[Information]
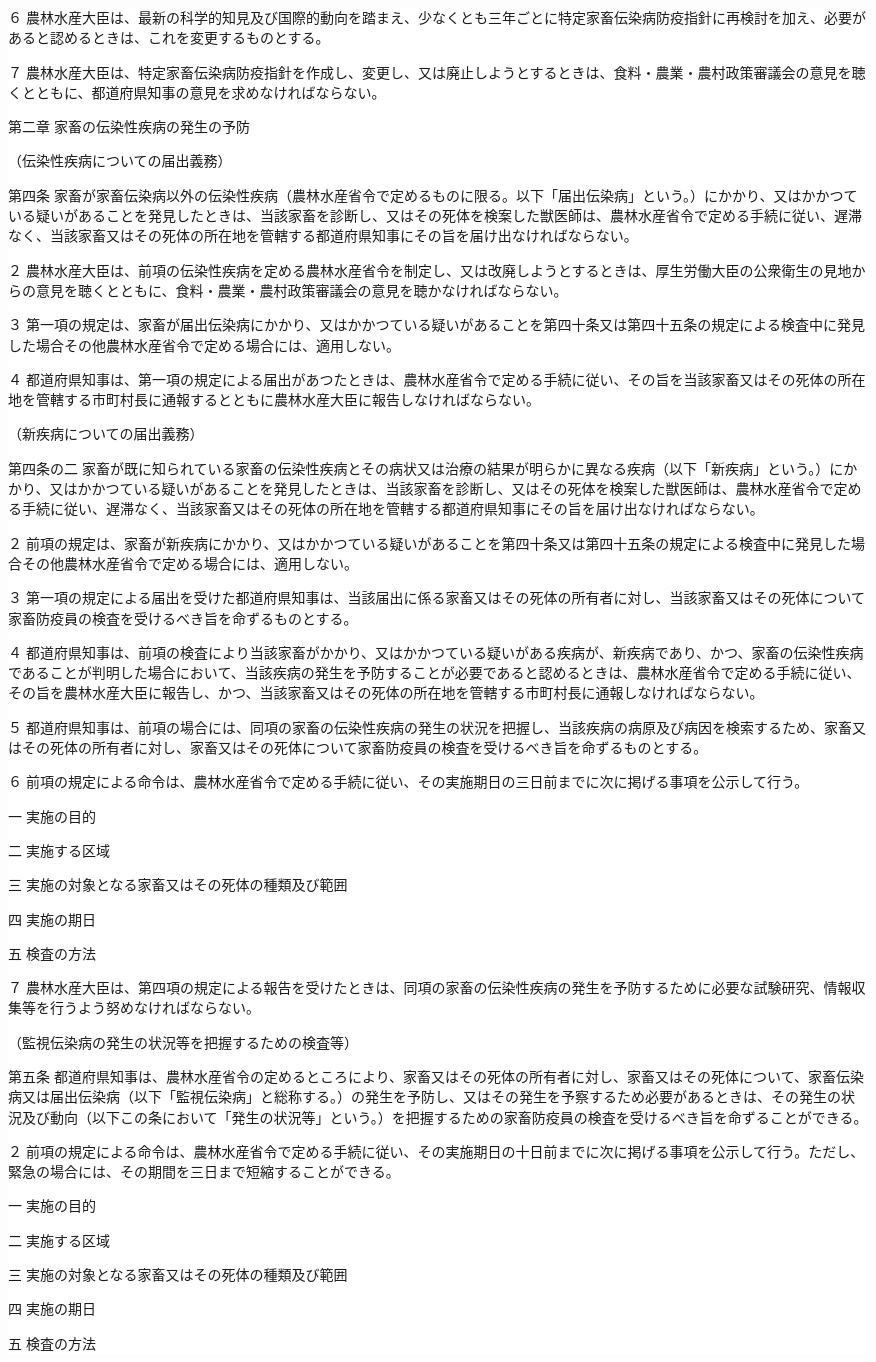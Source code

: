 ６ 農林水産大臣は、最新の科学的知見及び国際的動向を踏まえ、少なくとも三年ごとに特定家畜伝染病防疫指針に再検討を加え、必要があると認めるときは、これを変更するものとする。

７ 農林水産大臣は、特定家畜伝染病防疫指針を作成し、変更し、又は廃止しようとするときは、食料・農業・農村政策審議会の意見を聴くとともに、都道府県知事の意見を求めなければならない。

第二章 家畜の伝染性疾病の発生の予防

（伝染性疾病についての届出義務）

第四条 家畜が家畜伝染病以外の伝染性疾病（農林水産省令で定めるものに限る。以下「届出伝染病」という。）にかかり、又はかかつている疑いがあることを発見したときは、当該家畜を診断し、又はその死体を検案した獣医師は、農林水産省令で定める手続に従い、遅滞なく、当該家畜又はその死体の所在地を管轄する都道府県知事にその旨を届け出なければならない。

２ 農林水産大臣は、前項の伝染性疾病を定める農林水産省令を制定し、又は改廃しようとするときは、厚生労働大臣の公衆衛生の見地からの意見を聴くとともに、食料・農業・農村政策審議会の意見を聴かなければならない。

３ 第一項の規定は、家畜が届出伝染病にかかり、又はかかつている疑いがあることを第四十条又は第四十五条の規定による検査中に発見した場合その他農林水産省令で定める場合には、適用しない。

４ 都道府県知事は、第一項の規定による届出があつたときは、農林水産省令で定める手続に従い、その旨を当該家畜又はその死体の所在地を管轄する市町村長に通報するとともに農林水産大臣に報告しなければならない。

（新疾病についての届出義務）

第四条の二 家畜が既に知られている家畜の伝染性疾病とその病状又は治療の結果が明らかに異なる疾病（以下「新疾病」という。）にかかり、又はかかつている疑いがあることを発見したときは、当該家畜を診断し、又はその死体を検案した獣医師は、農林水産省令で定める手続に従い、遅滞なく、当該家畜又はその死体の所在地を管轄する都道府県知事にその旨を届け出なければならない。

２ 前項の規定は、家畜が新疾病にかかり、又はかかつている疑いがあることを第四十条又は第四十五条の規定による検査中に発見した場合その他農林水産省令で定める場合には、適用しない。

３ 第一項の規定による届出を受けた都道府県知事は、当該届出に係る家畜又はその死体の所有者に対し、当該家畜又はその死体について家畜防疫員の検査を受けるべき旨を命ずるものとする。

４ 都道府県知事は、前項の検査により当該家畜がかかり、又はかかつている疑いがある疾病が、新疾病であり、かつ、家畜の伝染性疾病であることが判明した場合において、当該疾病の発生を予防することが必要であると認めるときは、農林水産省令で定める手続に従い、その旨を農林水産大臣に報告し、かつ、当該家畜又はその死体の所在地を管轄する市町村長に通報しなければならない。

５ 都道府県知事は、前項の場合には、同項の家畜の伝染性疾病の発生の状況を把握し、当該疾病の病原及び病因を検索するため、家畜又はその死体の所有者に対し、家畜又はその死体について家畜防疫員の検査を受けるべき旨を命ずるものとする。

６ 前項の規定による命令は、農林水産省令で定める手続に従い、その実施期日の三日前までに次に掲げる事項を公示して行う。

一 実施の目的

二 実施する区域

三 実施の対象となる家畜又はその死体の種類及び範囲

四 実施の期日

五 検査の方法

７ 農林水産大臣は、第四項の規定による報告を受けたときは、同項の家畜の伝染性疾病の発生を予防するために必要な試験研究、情報収集等を行うよう努めなければならない。

（監視伝染病の発生の状況等を把握するための検査等）

第五条 都道府県知事は、農林水産省令の定めるところにより、家畜又はその死体の所有者に対し、家畜又はその死体について、家畜伝染病又は届出伝染病（以下「監視伝染病」と総称する。）の発生を予防し、又はその発生を予察するため必要があるときは、その発生の状況及び動向（以下この条において「発生の状況等」という。）を把握するための家畜防疫員の検査を受けるべき旨を命ずることができる。

２ 前項の規定による命令は、農林水産省令で定める手続に従い、その実施期日の十日前までに次に掲げる事項を公示して行う。ただし、緊急の場合には、その期間を三日まで短縮することができる。

一 実施の目的

二 実施する区域

三 実施の対象となる家畜又はその死体の種類及び範囲

四 実施の期日

五 検査の方法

[What is needed]
Your copy should hold all the data word for word. It should hold no pictures.

[Output for this exercise]
Source code

: ６ 農林水産大臣は、最新の科学的知見及び国際的動向を踏まえ、少なくとも三年ごとに特定家畜伝染病防疫指針に再検討を加え、必要があると認めるときは、これを変更するものとする。

７ 農林水産大臣は、特定家畜伝染病防疫指針を作成し、変更し、又は廃止しようとするときは、食料・農業・農村政策審議会の意見を聴くとともに、都道府県知事の意見を求めなければならない。

第二章 家畜の伝染性疾病の発生の予防

（伝染性疾病についての届出義務）

第四条 家畜が家畜伝染病以外の伝染性疾病（農林水産省令で定めるものに限る。以下「届出伝染病」という。）にかかり、又はかかつている疑いがあることを発見したときは、当該家畜を診断し、又はその死体を検案した獣医師は、農林水産省令で定める手続に従い、遅滞なく、当該家畜又はその死体の所在地を管轄する都道府県知事にその旨を届け出なければならない。

２ 農林水産大臣は、前項の伝染性疾病を定める農林水産省令を制定し、又は改廃しようとするときは、厚生労働大臣の公衆衛生の見地からの意見を聴くとともに、食料・農業・農村政策審議会の意見を聴かなければならない。

３ 第一項の規定は、家畜が届出伝染病にかかり、又はかかつている疑いがあることを第四十条又は第四十五条の規定による検査中に発見した場合その他農林水産省令で定める場合には、適用しない。

４ 都道府県知事は、第一項の規定による届出があつたときは、農林水産省令で定める手続に従い、その旨を当該家畜又はその死体の所在地を管轄する市町村長に通報するとともに農林水産大臣に報告しなければならない。

（新疾病についての届出義務）

第四条の二 家畜が既に知られている家畜の伝染性疾病とその病状又は治療の結果が明らかに異なる疾病（以下「新疾病」という。）にかかり、又はかかつている疑いがあることを発見したときは、当該家畜を診断し、又はその死体を検案した獣医師は、農林水産省令で定める手続に従い、遅滞なく、当該家畜又はその死体の所在地を管轄する都道府県知事にその旨を届け出なければならない。

２ 前項の規定は、家畜が新疾病にかかり、又はかかつている疑いがあることを第四十条又は第四十五条の規定による検査中に発見した場合その他農林水産省令で定める場合には、適用しない。

３ 第一項の規定による届出を受けた都道府県知事は、当該届出に係る家畜又はその死体の所有者に対し、当該家畜又はその死体について家畜防疫員の検査を受けるべき旨を命ずるものとする。

４ 都道府県知事は、前項の検査により当該家畜がかかり、又はかかつている疑いがある疾病が、新疾病であり、かつ、家畜の伝染性疾病であることが判明した場合において、当該疾病の発生を予防することが必要であると認めるときは、農林水産省令で定める手続に従い、その旨を農林水産大臣に報告し、かつ、当該家畜又はその死体の所在地を管轄する市町村長に通報しなければならない。

５ 都道府県知事は、前項の場合には、同項の家畜の伝染性疾病の発生の状況を把握し、当該疾病の病原及び病因を検索するため、家畜又はその死体の所有者に対し、家畜又はその死体について家畜防疫員の検査を受けるべき旨を命ずるものとする。

６ 前項の規定による命令は、農林水産省令で定める手続に従い、その実施期日の三日前までに次に掲げる事項を公示して行う。

一 実施の目的

二 実施する区域

三 実施の対象となる家畜又はその死体の種類及び範囲

四 実施の期日

五 検査の方法

７ 農林水産大臣は、第四項の規定による報告を受けたときは、同項の家畜の伝染性疾病の発生を予防するために必要な試験研究、情報収集等を行うよう努めなければならない。

（監視伝染病の発生の状況等を把握するための検査等）

第五条 都道府県知事は、農林水産省令の定めるところにより、家畜又はその死体の所有者に対し、家畜又はその死体について、家畜伝染病又は届出伝染病（以下「監視伝染病」と総称する。）の発生を予防し、又はその発生を予察するため必要があるときは、その発生の状況及び動向（以下この条において「発生の状況等」という。）を把握するための家畜防疫員の検査を受けるべき旨を命ずることができる。

２ 前項の規定による命令は、農林水産省令で定める手続に従い、その実施期日の十日前までに次に掲げる事項を公示して行う。ただし、緊急の場合には、その期間を三日まで短縮することができる。

一 実施の目的

二 実施する区域

三 実施の対象となる家畜又はその死体の種類及び範囲

四 実施の期日

五 検査の方法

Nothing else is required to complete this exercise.